If p(x) is a polynomial with a multiple root at r, then finding the value of r can be difficult (inefficient or impossible) for many of the standard root-finding algorithms. Fortunately, there is a technique especially for this case, provided that p is given explicitly as a polynomial in one variable with exact coefficients.

### Algorithm

1. First, we need to determine whether p(x) has a multiple root. If p(x) has a multiple root at r, then its derivative p′(x) will also have a root at r (one fewer than p(x) has there). So we calculate the greatest common divisor of the polynomials p(x) and p′(x); adjust the leading coefficient to be one and call it g(x). (See Sturm's theorem.) If g(x) = 1, then p(x) has no multiple roots and we can safely use those other root-finding algorithms which work best when there are no multiple roots, and then exit.
2. Now suppose that there is a multiple root. Notice that g(x) will have a root of the same multiplicity at r that p′(x) has and the degree of the polynomial g(x) will generally be much less than that of p(x). Recursively call this routine, i.e. go back to step #1 above, using g(x) in place of p(x). Now suppose that we have found the roots of g(x), i.e. we have factored it.
3. Since r has been found, we can factor (xr) out of p(x) repeatedly until we have removed all of the roots at r. Repeat this for any other multiple roots until there are no more multiple roots. Then the quotient, i.e. the remaining part of p(x), can be factored in the usual way with one of the other root-finding algorithms. Exit.

### Example

Suppose p(x) = x3+x2−5x+3 is the function whose roots we want to find. We calculate p′(x) = 3x2+2x−5. Now divide p′(x) into p(x) to get p(x) = p′(x)·((1/3)x+(1/9))+((−32/9)x+(32/9)). Divide the remainder by −32/9 to get x−1 which is monic. Divide x−1 into p′(x) to get p′(x) = (x−1)·(3x+5)+0. Since the remainder is zero, g(x) = x−1. So the multiple root of p(x) is r = 1. Dividing p(x) by (x−1)2, we get p(x) = (x+3)(x−1)2 so the other root is −3, a single root.

### Algebraic geometry

The performance of standard polynomial root-finding algorithms degrades in the presence of multiple roots. Using ideas from algebraic geometry, Zhonggang Zeng has published a more sophisticated approach, with a MATLAB package implementation, that identifies and handles multiplicity structures considerably better. A different algebraic approach including symbolic computations has been pursued by Andrew Sommese and colleagues, available as a preprint (PDF).

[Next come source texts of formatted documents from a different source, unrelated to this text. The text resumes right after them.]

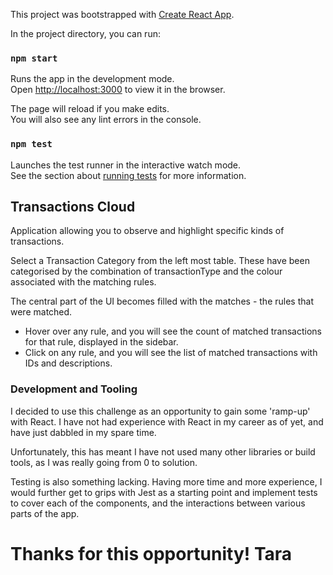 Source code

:This project was bootstrapped with [Create React App](https://github.com/facebookincubator/create-react-app).

In the project directory, you can run:

### `npm start`

Runs the app in the development mode.<br>
Open [http://localhost:3000](http://localhost:3000) to view it in the browser.

The page will reload if you make edits.<br>
You will also see any lint errors in the console.

### `npm test`

Launches the test runner in the interactive watch mode.<br>
See the section about [running tests](#running-tests) for more information.

## Transactions Cloud
Application allowing you to observe and highlight specific kinds of transactions.

Select a Transaction Category from the left most table. These have been categorised by the combination of transactionType and the colour associated with the matching rules.

The central part of the UI becomes filled with the matches - the rules that were matched.
 - Hover over any rule, and you will see the count of matched transactions for that rule, displayed in the sidebar.
 - Click on any rule, and you will see the list of matched transactions with IDs and descriptions.

### Development and Tooling

I decided to use this challenge as an opportunity to gain some 'ramp-up' with React.
I have not had experience with React in my career as of yet, and have just dabbled in my spare time.

Unfortunately, this has meant I have not used many other libraries or build tools, as I was really going from 0 to solution.

Testing is also something lacking. Having more time and more experience, I would further get to grips with Jest as a starting point and implement tests to cover each of the components, and the interactions between various parts of the app.

# Thanks for this opportunity! Tara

### Direct algorithm for multiple root elimination

There is a direct method of eliminating multiple (or repeated) roots from polynomials with exact coefficients (integers, rational numbers, Gaussian integers or rational complex numbers).

Suppose a is a root of P(x) with multiplicity m>0. Then a will be a root of the formal derivative P’(x) with multiplicity m-1. (If m=1, then a will be a "root of P’(x) with multiplicity 0". That is, if it is a distinct (non-multiple) root of the polynomial, then it won't be a root of the polynomial's derivative.) However, P’(x) may have additional roots that are not roots of P(x). (For example, if P(x)=(x-1)3(x-3)3, then P’(x)=6(x-1)2(x-2)(x-3)2. So 2 is a root of P’(x) here, but not of P(x).)

Define G(x) to be the greatest common divisor of P(x) and P’(x).

Finally, G(x) divides P(x) exactly, so form the quotient Q(x)=P(x)/G(x).

Now, a is a root of P(x) with multiplicity m>0 if and only if a is a root of Q(x) with multiplicity 1. That is, Q(x) has exactly the roots of P(x), but has no multiple roots.

As P(x) is a polynomial with exact coefficients, then if the algorithm is executed using exact arithmetic, Q(x) will also be a polynomial with exact coefficients.

Q(x) may also be simpler than P(x): degree(Q(x)) ≤ degree(P(x)). Whether or not degree(P(x))≤4, if degree(Q(x))≤4 then the roots may be found algebraically.

It is then possible to determine the multiplicities of those roots in P(x) algebraically.

If degree(Q(x))>4, standard (iterative) root-finding algorithms may be used, and should perform well in the absence of multiple roots.